View Single Post
  #13 (permalink)  
Old June 18th, 2003, 09:27 PM
David Cameron David Cameron is offline
Friend of Wrox
Join Date: Jun 2003
Location: Sydney, NSW, Australia.
Posts: 215
Thanks: 0
Thanked 0 Times in 0 Posts

Ok then, possible solutions:

1. Maybe by IP address. Most people will post from a limited range of IP addresses. If I'm posting from work there is just one IP address, if from home it is a little more difficult. Still most people will get their dialup IP address from a limited pool. The problem with this solution is how to find that IP address range. One possiblility may be to allow those people who *can* specify a few IP addresses to post be email. Also each time a person logs into the site, you could record that IP address and offer to set that as the email IP address if different from the current email IP address.

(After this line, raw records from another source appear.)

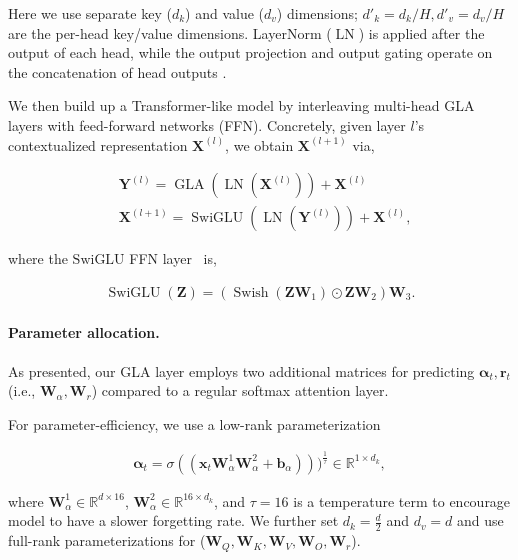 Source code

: Here we use separate key ($d_k$) and value ($d_v$) dimensions; $d'_k = d_k / H, d'_v = d_v / H$ are the per-head key/value dimensions. LayerNorm ($\operatorname{LN}$) is applied after the output of each head, while the output projection and output gating operate on the concatenation of head outputs \cite{sun2023retentive}. 

We then build up a Transformer-like model by interleaving multi-head GLA layers with feed-forward networks (FFN). Concretely, given layer $l$'s contextualized representation ${\mathbf{X}}^{(l)}$, we obtain  ${\mathbf{X}}^{(l+1)}$ via,

\begin{align*}

   &{\mathbf{Y}}^{(l)} = \operatorname{GLA}(\operatorname{LN}({\mathbf{X}}^{(l)})) + {\mathbf{X}}^{(l)} \\ 
   & {\mathbf{X}}^{(l+1)} = \operatorname{SwiGLU}(\operatorname{LN}({\mathbf{Y}}^{(l)})) + {\mathbf{X}}^{(l)},
\end{align*}

where the $\text{SwiGLU}$ FFN layer~\citep{touvron2023llama} is,

\begin{align*}
    \operatorname{SwiGLU}({\mathbf{Z}}) = (\operatorname{Swish}({\mathbf{Z}} {\bm{W}}_1) \odot {\mathbf{Z}} {\bm{W}}_2) {\bm{W}}_{3}.
\end{align*}

\paragraph{Parameter allocation.}  As presented, our GLA layer employs two additional matrices  for predicting ${\bm{\alpha}}_t, {\bm{r}}_t$ (i.e., ${\bm{W}}_\alpha, {\bm{W}}_r$) compared to a regular softmax attention layer. 

For parameter-efficiency, we use a low-rank parameterization

\begin{align*}
   {\bm{\alpha}}_t = \sigma(({\bm{x}}_t {\bm{W}}^1_\alpha {\bm{W}}^2_\alpha + {\bm{b}}_\alpha)))^{\frac{1}{\tau}}   \in \mathbb{R}^{1 \times d_k},
\end{align*}

where ${\bm{W}}^1_\alpha \in \mathbb{R}^{d \times 16}$, ${\bm{W}}^2_\alpha \in \mathbb{R}^{16 \times d_k}$, and $\tau = 16$ is a temperature term to encourage model to have a slower forgetting rate. We further set $d_k = \frac{d}{2}$ and $d_v = d$ and use  full-rank parameterizations for (${\bm{W}}_Q, {\bm{W}}_K, {\bm{W}}_V, {\bm{W}}_O, {\bm{W}}_r$).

2. AFAIK headers follow a standard format, <name>: value. In email postings you could also get a number of >> in front of it. The nubmer of headers used can't be huge, so why can't generate a regexpr based on the known headers and remove them. eg ">{0:10}(From: |To: ).*\n". Furthermore you could update your list of headers from the incoming emails, which will give you a list of all the headers that are being used by differene email clients (and people using the email clients). This may not be a 100% solution, but should be worth a try. The worst problem that I can see is the chance of someone posting some text by email that looked like a header and the text being deleted.

3. Clear any lines that are prefaced by more than 2 >, and compare the earlier messages. If you get a match to a line in an earlier message, delete it.

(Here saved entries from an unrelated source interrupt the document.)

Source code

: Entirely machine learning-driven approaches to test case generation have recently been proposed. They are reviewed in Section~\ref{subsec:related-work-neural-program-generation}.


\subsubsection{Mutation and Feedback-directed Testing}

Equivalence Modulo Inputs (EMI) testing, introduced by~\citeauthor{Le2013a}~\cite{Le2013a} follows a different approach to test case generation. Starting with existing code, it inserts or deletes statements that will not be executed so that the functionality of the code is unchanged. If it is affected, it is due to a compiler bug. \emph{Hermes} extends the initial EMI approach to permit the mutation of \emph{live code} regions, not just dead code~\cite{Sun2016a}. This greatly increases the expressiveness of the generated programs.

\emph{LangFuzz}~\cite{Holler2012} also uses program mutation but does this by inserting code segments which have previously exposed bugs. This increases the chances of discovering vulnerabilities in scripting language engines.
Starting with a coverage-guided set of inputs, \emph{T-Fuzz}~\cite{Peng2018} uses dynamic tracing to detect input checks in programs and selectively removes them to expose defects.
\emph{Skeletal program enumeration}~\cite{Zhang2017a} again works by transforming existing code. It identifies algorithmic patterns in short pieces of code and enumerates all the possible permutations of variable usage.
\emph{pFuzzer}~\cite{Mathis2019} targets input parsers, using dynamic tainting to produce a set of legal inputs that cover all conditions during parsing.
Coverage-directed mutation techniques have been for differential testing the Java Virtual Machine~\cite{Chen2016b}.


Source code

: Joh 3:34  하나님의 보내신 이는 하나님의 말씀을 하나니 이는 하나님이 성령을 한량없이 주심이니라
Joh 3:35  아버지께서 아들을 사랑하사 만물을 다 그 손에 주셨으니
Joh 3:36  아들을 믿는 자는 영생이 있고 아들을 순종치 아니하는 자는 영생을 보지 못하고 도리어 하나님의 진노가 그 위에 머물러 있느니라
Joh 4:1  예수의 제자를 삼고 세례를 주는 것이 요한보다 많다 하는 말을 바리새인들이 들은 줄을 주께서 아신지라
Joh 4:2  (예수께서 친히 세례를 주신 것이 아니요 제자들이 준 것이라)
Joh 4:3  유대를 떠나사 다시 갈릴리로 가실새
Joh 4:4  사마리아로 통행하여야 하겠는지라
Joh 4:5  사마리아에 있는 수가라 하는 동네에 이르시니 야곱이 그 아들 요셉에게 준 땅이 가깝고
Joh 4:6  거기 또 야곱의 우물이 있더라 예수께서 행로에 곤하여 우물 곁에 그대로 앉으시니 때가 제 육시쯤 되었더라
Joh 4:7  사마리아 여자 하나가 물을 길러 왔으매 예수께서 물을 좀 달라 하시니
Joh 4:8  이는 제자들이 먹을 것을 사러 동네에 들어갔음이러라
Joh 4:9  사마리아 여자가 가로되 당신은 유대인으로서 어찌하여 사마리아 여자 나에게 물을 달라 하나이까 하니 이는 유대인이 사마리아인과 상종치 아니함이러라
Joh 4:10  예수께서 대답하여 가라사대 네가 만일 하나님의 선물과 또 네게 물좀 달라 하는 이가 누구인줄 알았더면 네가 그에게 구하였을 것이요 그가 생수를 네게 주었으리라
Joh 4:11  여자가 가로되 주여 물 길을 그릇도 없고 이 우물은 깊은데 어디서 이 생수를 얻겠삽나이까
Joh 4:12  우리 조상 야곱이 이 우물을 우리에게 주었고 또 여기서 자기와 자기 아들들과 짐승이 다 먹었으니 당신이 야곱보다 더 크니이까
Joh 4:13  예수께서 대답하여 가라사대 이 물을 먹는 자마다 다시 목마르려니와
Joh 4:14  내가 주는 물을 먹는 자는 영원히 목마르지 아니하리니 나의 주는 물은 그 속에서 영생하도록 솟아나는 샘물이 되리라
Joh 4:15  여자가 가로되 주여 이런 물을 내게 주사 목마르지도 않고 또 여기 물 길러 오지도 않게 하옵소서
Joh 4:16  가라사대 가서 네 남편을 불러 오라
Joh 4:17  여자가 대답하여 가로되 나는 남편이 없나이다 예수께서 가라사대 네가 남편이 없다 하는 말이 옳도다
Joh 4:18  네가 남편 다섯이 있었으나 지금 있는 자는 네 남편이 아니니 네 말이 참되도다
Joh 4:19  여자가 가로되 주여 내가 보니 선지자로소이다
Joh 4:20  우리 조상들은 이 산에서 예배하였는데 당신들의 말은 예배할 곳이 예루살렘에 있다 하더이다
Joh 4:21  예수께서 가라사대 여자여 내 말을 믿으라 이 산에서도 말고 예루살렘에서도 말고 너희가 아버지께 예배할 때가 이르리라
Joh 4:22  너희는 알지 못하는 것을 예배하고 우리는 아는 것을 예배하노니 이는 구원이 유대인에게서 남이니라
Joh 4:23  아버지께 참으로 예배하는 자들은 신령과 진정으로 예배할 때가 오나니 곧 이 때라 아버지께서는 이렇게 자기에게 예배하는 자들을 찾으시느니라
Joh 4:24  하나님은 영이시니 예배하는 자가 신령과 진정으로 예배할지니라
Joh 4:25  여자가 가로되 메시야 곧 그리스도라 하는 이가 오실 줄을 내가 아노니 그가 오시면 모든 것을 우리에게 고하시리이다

4. Can't comment, but limiting posters to those who have accounts and if those email addresses are not shown on the site this should have some effect. Also if suggestion 1 is followed this should be less of an issue. The only danger is spammers signing up for accounts. Still I guess that is already an issue. If I cared enough I could write a perl script to automatically create a new account, login and post a message to all forums.

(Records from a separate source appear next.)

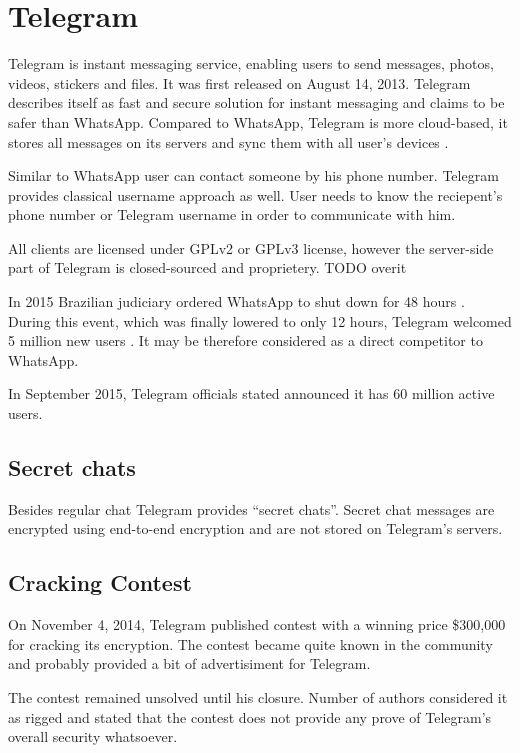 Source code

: \documentclass[thesis=M,english]{FITthesis}[2012/10/20]
\begin{document}
\section{Telegram}

Telegram is instant messaging service, enabling users to send messages, photos, videos, stickers and files. It was first released on August 14, 2013\cite{telegramfaq}. Telegram describes itself as fast and secure solution for instant messaging \cite{telegramfaq} and claims to be safer than WhatsApp\cite{telegramfaq}. Compared to WhatsApp, Telegram is more cloud-based, it stores all messages on its servers and sync them with all user's devices \cite{telegramfaq}. 

Similar to WhatsApp user can contact someone by his phone number. Telegram provides classical username approach as well. User needs to know the reciepent's phone number or Telegram username in order to communicate with him.

All clients are licensed under GPLv2 or GPLv3 license, however the server-side part of Telegram is closed-sourced and proprietery. TODO overit

In 2015 Brazilian judiciary ordered WhatsApp to shut down for 48 hours \cite{whatsappbrazil}. During this event, which was finally lowered to only 12 hours, Telegram welcomed 5 million new users \cite{whatsappbrazil}. It may be therefore considered as a direct competitor to WhatsApp.

In September 2015, Telegram officials stated announced it has 60 million active users.\cite{x}


\subsection{Secret chats}

Besides regular chat Telegram provides ``secret chats''. Secret chat messages are encrypted using end-to-end encryption and are not stored on Telegram's servers\cite{telegramfaq}.

\subsection{Cracking Contest}

On November 4, 2014, Telegram published contest with a winning price \$300,000 for cracking its encryption. The contest became quite known in the community and probably provided a bit of advertisiment for Telegram.

The contest remained unsolved until his closure. Number of authors considered it as rigged and stated that the contest does not provide any prove of Telegram's overall security whatsoever.\cite{telegramcontestfail}\cite{telegramcontestfail2}
\end{document}

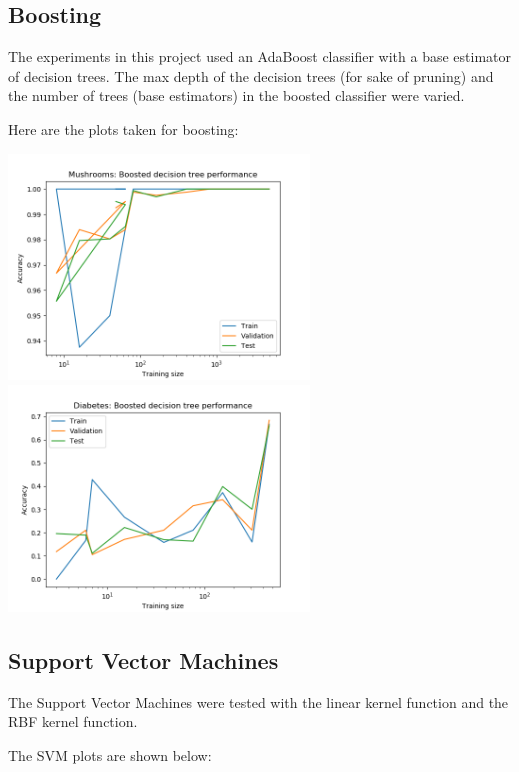 \documentclass[11pt]{article}
\begin{document}
        \subsection{Boosting}
        The experiments in this project used an AdaBoost classifier with a base estimator of decision trees.
        The max depth of the decision trees (for sake of pruning) and the number of trees (base estimators)
        in the boosted classifier were varied.

        Here are the plots taken for boosting:

        \includegraphics[width=8cm]{mushrooms/mushroom_boost_trainingsize.png}
        \includegraphics[width=8cm]{diabetes/diabetes_boost_trainingsize.png}

        \subsection{Support Vector Machines}
        The Support Vector Machines were tested with the linear kernel function and the RBF kernel function.

        The SVM plots are shown below:
\end{document}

5. Don't know enough about the issue, but surely Out of Office messages generally conform to a pattern.

6. Ditto as above. Possibly for this and above you could add a button to the page to set the message as a new format that has slipped through. That way your filter can be "trained" with little work on your part.

7. Ditto as above + comments by Jeff.

I don't think that there will be a perfect solution, but there may be one that comes close to fitting the requirements.

David Cameron